Recorded information:
+++

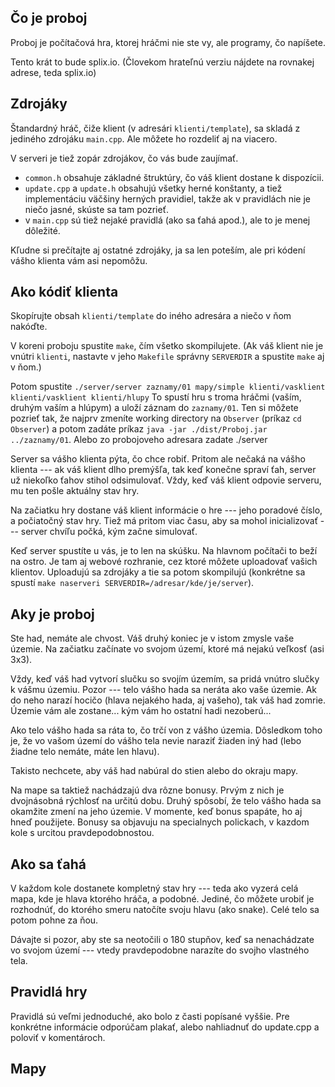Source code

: 
Čo je proboj
------------

Proboj je počítačová hra, ktorej hráčmi nie ste vy, ale programy, čo napíšete.

Tento krát to bude splix.io. (Človekom hrateľnú verziu nájdete na
rovnakej adrese, teda splix.io)


Zdrojáky
--------

Štandardný hráč, čiže klient (v adresári `klienti/template`), sa skladá z jediného
zdrojáku `main.cpp`. Ale môžete ho rozdeliť aj na viacero.

V serveri je tiež zopár zdrojákov, čo vás bude zaujímať.

- `common.h` obsahuje základné štruktúry, čo váš klient dostane k dispozícii.
- `update.cpp` a `update.h` obsahujú všetky herné konštanty, a tiež
  implementáciu väčšiny herných pravidiel, takže ak v pravidlách nie je niečo
  jasné, skúste sa tam pozrieť.
- v `main.cpp` sú tiež nejaké pravidlá (ako sa ťahá apod.), ale to je menej
  dôležité.

Kľudne si prečítajte aj ostatné zdrojáky, ja sa len poteším, ale pri kódení
vášho klienta vám asi nepomôžu.

Ako kódiť klienta
-----------------

Skopírujte obsah `klienti/template` do iného adresára a niečo v ňom nakóďte.

V koreni proboju spustite `make`, čím všetko skompilujete. (Ak váš klient nie je
vnútri `klienti`, nastavte v jeho `Makefile` správny `SERVERDIR` a spustite
`make` aj v ňom.)

Potom spustite `./server/server zaznamy/01 mapy/simple klienti/vasklient
klienti/vasklient klienti/hlupy` To spustí hru s troma hráčmi (vaším, druhým
vaším a hlúpym) a uloží záznam do `zaznamy/01`. Ten si môžete pozrieť tak,
že najprv zmeníte working directory na `Observer` (príkaz `cd Observer`)
a potom zadáte príkaz `java -jar ./dist/Proboj.jar ../zaznamy/01`.
Alebo zo probojoveho adresara zadate ./server

Server sa vášho klienta pýta, čo chce robiť. Pritom ale nečaká na vášho
klienta --- ak váš klient dlho premýšľa, tak keď konečne spraví ťah,
server už niekoľko ťahov stihol odsimulovať. Vždy, keď váš klient
odpovie serveru, mu ten pošle aktuálny stav hry.

Na začiatku hry dostane váš klient informácie o hre --- jeho poradové číslo,
a počiatočný stav hry. Tiež má pritom viac času, aby sa mohol
inicializovať --- server chvíľu počká, kým začne simulovať.

Keď server spustíte u vás, je to len na skúšku. Na hlavnom počítači to beží na
ostro. Je tam aj webové rozhranie, cez ktoré môžete uploadovať vašich klientov.
Uploadujú sa zdrojáky a tie sa potom skompilujú (konkrétne sa spustí `make
naserveri SERVERDIR=/adresar/kde/je/server`).


Aky je proboj
-------------

Ste had, nemáte ale chvost. Váš druhý koniec je v istom zmysle vaše územie.
Na začiatku začínate vo svojom území, ktoré má nejakú veľkosť (asi 3x3).

Vždy, keď váš had vytvorí slučku so svojím územím, sa pridá vnútro slučky
k vášmu územiu. Pozor --- telo vášho hada sa neráta ako vaše územie.
Ak do neho narazí hocičo (hlava nejakého hada, aj vašeho), tak váš had
zomrie. Územie vám ale zostane... kým vám ho ostatní hadi nezoberú...

Ako telo vášho hada sa ráta to, čo trčí von z vášho územia. Dôsledkom
toho je, že vo vašom území do vášho tela nevie naraziť žiaden iný had
(lebo žiadne telo nemáte, máte len hlavu).

Takisto nechcete, aby váš had nabúral do stien alebo do okraju mapy.

Na mape sa taktiež nachádzajú dva rôzne bonusy. Prvým z nich je
dvojnásobná rýchlosť na určitú dobu. Druhý spôsobí, že telo vášho
hada sa okamžite zmení na jeho územie. V momente, keď bonus spapáte,
ho aj hneď použijete. Bonusy sa objavuju na specialnych polickach,
v kazdom kole s urcitou pravdepodobnostou.

Ako sa ťahá
-----------

V každom kole dostanete kompletný stav hry --- teda ako vyzerá celá
mapa, kde je hlava ktorého hráča, a podobné. Jediné, čo môžete urobiť
je rozhodnúť, do ktorého smeru natočíte svoju hlavu (ako snake).
Celé telo sa potom pohne za ňou.

Dávajte si pozor, aby ste sa neotočili o 180 stupňov, keď sa nenachádzate
vo svojom území --- vtedy pravdepodobne narazíte do svojho vlastného tela.

Pravidlá hry
------------

Pravidlá sú veľmi jednoduché, ako bolo z časti popísané vyššie. Pre
konkrétne informácie odporúčam plakať, alebo nahliadnuť do update.cpp
a poloviť v komentároch.

Mapy
----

+++

What the task requires: Print exactly the lines above, between the one holding "Ako kódiť klienta" and the one holding "Keď server spustíte", inclusive, and nothing besides.

Result of this exercise:
Ako kódiť klienta
-----------------

Skopírujte obsah `klienti/template` do iného adresára a niečo v ňom nakóďte.

V koreni proboju spustite `make`, čím všetko skompilujete. (Ak váš klient nie je
vnútri `klienti`, nastavte v jeho `Makefile` správny `SERVERDIR` a spustite
`make` aj v ňom.)

Potom spustite `./server/server zaznamy/01 mapy/simple klienti/vasklient
klienti/vasklient klienti/hlupy` To spustí hru s troma hráčmi (vaším, druhým
vaším a hlúpym) a uloží záznam do `zaznamy/01`. Ten si môžete pozrieť tak,
že najprv zmeníte working directory na `Observer` (príkaz `cd Observer`)
a potom zadáte príkaz `java -jar ./dist/Proboj.jar ../zaznamy/01`.
Alebo zo probojoveho adresara zadate ./server

Server sa vášho klienta pýta, čo chce robiť. Pritom ale nečaká na vášho
klienta --- ak váš klient dlho premýšľa, tak keď konečne spraví ťah,
server už niekoľko ťahov stihol odsimulovať. Vždy, keď váš klient
odpovie serveru, mu ten pošle aktuálny stav hry.

Na začiatku hry dostane váš klient informácie o hre --- jeho poradové číslo,
a počiatočný stav hry. Tiež má pritom viac času, aby sa mohol
inicializovať --- server chvíľu počká, kým začne simulovať.

Keď server spustíte u vás, je to len na skúšku. Na hlavnom počítači to beží na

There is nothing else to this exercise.